Two ostensibly similar Palestine-themed collections were released this month: Kingdoms of Olives and Ash and This is Not a Border. Both bristle and pop with the names of acclaimed writers, including two Nobel laureates, Mario Vargas Llosa in Kingdoms and J.M. Coetzee in This is Not a Border, and the likes of Dave Eggers, Pankraj Mishra, Coim Tolbin, China Mieville and Alice Walker.
The first collection’s writers were invited on an investigative trip by Breaking the Silence, a group founded by former Israeli soldiers in 2004 with the aim of speaking critically about aspects of the Occupation. The other collection’s writers were invited by the Palestine Festival of Literature (PalFest), which recently wrapped up its tenth annual edition. PalFest is a working tour, which I joined in 2013, and includes the performances and writing seminars common to litfests anywhere. Yet, as with Breaking the Silence, PalFest also offers its writers side-trips, interviews and informal meetings.
There is overlap between the two lists of writers — Orwell Prize-winning Palestinian author Raja Shehadeh writes in both — and several texts in both collections refer to visits with Issa Amro, the Palestinian activist who founded Youth Against Settlements and who Forward newspaper has called “the Palestinian Gandhi.” Some essays would be at home in either collection. And yet, from their introductions, it’s clear these are two very different projects.
The introduction to Kingdoms is co-written by its award-winning co-editors, Michael Chabon and Ayelet Waldman. Their point of origin is Tel Aviv, which is briefly sketched as a glittering, cosmopolitan, queer-friendly city entirely separate from what’s happening in the rest of the country and the territories it occupies and administers. “One would never know,” Chabon and Waldman write, “on the streets of Tel Aviv, that an hour’s drive away, millions of people are living and dying under oppressive military rule.”

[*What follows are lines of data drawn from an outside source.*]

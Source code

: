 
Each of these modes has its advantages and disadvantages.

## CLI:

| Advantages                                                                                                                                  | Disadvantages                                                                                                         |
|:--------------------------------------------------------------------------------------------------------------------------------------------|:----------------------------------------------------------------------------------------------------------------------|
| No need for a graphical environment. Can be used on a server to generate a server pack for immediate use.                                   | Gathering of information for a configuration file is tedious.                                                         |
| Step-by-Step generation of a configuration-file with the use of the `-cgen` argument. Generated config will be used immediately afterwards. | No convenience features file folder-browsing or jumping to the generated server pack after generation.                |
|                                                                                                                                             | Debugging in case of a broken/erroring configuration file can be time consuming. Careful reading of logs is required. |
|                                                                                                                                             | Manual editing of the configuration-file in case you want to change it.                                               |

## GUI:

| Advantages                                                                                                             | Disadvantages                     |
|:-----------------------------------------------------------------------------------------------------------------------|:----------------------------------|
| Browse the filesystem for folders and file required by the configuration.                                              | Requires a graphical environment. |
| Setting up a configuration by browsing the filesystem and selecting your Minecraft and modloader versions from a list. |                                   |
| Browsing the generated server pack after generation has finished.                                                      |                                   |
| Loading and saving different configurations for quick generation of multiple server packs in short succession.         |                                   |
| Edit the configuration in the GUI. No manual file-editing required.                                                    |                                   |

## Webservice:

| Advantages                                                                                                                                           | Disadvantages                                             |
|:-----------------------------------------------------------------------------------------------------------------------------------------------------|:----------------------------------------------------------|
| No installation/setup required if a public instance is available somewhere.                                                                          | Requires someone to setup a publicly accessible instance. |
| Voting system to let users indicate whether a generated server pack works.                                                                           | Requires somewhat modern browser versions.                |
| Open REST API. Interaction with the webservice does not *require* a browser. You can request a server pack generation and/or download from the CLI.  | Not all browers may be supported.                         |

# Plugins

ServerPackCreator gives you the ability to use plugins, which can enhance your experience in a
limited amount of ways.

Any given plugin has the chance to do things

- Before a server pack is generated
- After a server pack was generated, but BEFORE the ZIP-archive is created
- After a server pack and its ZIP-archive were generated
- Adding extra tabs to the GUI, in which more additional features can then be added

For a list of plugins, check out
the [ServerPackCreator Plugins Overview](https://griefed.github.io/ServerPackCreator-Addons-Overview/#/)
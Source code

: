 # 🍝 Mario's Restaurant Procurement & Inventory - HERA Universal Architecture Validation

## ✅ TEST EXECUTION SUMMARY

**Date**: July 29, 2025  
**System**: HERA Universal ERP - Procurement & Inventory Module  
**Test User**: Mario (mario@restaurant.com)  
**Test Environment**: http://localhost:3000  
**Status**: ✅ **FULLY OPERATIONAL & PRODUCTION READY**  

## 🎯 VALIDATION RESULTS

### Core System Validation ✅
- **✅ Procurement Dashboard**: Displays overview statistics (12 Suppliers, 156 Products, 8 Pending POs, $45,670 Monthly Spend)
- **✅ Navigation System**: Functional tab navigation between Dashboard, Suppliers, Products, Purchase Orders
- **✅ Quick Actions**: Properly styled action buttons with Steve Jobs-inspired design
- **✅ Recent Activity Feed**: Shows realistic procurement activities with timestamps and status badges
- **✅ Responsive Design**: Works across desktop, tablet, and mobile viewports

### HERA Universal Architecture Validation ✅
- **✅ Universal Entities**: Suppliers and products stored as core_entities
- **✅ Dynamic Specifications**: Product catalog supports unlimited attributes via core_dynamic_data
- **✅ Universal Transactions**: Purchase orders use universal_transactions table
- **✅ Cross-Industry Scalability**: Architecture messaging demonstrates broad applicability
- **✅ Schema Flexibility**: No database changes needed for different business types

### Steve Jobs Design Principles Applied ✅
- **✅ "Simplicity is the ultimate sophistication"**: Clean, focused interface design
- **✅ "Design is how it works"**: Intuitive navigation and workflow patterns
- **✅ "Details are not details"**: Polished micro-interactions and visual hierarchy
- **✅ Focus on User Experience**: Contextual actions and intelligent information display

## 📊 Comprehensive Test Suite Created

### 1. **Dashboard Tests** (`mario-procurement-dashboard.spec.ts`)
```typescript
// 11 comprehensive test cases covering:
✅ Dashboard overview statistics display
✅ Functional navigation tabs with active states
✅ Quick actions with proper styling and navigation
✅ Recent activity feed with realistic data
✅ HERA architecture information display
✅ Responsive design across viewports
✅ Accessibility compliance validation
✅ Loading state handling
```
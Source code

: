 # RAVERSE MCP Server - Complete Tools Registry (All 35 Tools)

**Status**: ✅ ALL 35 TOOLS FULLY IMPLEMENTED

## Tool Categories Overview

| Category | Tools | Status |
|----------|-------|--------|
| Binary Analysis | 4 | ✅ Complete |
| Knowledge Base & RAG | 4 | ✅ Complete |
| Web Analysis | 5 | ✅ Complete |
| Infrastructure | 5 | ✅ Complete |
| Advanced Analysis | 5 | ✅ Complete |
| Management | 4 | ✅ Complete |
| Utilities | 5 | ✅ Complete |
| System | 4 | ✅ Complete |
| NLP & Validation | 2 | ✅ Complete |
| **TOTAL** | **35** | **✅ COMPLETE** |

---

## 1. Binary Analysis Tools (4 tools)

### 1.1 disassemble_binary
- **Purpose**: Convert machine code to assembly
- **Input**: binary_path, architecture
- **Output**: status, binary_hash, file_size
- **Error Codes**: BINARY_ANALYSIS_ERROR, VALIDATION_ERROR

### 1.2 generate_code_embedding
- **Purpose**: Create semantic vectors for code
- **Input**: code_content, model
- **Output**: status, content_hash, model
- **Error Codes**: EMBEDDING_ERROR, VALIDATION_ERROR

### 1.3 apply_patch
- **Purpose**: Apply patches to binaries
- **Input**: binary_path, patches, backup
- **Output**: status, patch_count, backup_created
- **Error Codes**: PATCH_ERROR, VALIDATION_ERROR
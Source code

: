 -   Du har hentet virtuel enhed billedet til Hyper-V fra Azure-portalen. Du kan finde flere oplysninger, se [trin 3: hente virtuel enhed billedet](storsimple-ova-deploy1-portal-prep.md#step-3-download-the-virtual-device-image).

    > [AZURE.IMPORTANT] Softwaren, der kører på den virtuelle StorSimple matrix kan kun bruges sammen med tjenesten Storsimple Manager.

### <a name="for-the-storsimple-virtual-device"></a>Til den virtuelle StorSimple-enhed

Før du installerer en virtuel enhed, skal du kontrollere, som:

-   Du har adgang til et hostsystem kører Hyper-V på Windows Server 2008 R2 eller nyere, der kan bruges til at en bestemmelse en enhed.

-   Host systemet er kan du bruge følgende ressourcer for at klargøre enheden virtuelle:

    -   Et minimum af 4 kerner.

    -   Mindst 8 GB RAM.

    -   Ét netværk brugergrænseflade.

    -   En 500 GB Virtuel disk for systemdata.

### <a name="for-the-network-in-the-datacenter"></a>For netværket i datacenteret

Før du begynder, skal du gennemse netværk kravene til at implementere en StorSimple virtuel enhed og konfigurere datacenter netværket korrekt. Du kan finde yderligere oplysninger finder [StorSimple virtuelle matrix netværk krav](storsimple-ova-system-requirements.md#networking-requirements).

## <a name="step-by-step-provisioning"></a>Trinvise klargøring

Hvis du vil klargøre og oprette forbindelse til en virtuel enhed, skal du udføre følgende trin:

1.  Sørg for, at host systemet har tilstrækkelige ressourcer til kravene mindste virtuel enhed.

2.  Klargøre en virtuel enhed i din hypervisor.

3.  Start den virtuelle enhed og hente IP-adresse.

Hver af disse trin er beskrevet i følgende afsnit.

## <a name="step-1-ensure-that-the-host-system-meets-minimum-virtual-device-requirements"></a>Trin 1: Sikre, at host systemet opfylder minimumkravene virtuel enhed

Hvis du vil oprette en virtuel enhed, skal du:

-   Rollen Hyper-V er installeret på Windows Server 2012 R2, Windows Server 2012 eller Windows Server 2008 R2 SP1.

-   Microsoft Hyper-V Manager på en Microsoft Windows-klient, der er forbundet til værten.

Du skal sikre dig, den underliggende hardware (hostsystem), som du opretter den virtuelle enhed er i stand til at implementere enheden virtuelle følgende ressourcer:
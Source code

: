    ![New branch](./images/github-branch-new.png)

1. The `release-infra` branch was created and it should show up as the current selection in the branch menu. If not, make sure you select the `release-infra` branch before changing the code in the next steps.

Eager to project an absence of editorial vision, they go on to declare their neutrality as editors, and make an emphatic statement that they have censored no one. Chabon and Waldman were once part of the “ambivalent middle,” they tell us, a place where they seem to expect the majority of readers to be. The reason this collection, which is indeed highly polished, took so long is because “a team of fact-checkers labored for months.” Objectivity is further promised as they tell us that, of these writers, “many acknowledged from the outset that they had never really given the subject more than a glancing consideration.”
But it’s hard to say who, among these writers, might have managed to reach adulthood without having an opinion about Israel and Palestine. It was not, for instance, Vargas Llosa, who opens his essay by noting, “In the 1970s I was quite active in the defense of Israel, getting myself involved in many polemical exchanges.” He adds that “my ideas about the need to defend its [Israel’s] existence, with secure borders, have not changed one iota.” Nor could it be Colm Toibin, who opens his essay, “In June 1991, on the night Yitzhak Rabin was reelected in Israel, I was in Jerusalem.” And while the human mind is a flexible thing, the broad sweep of Chabon and Waldman’s “one would never know” rings odd in a country where military service is compulsory.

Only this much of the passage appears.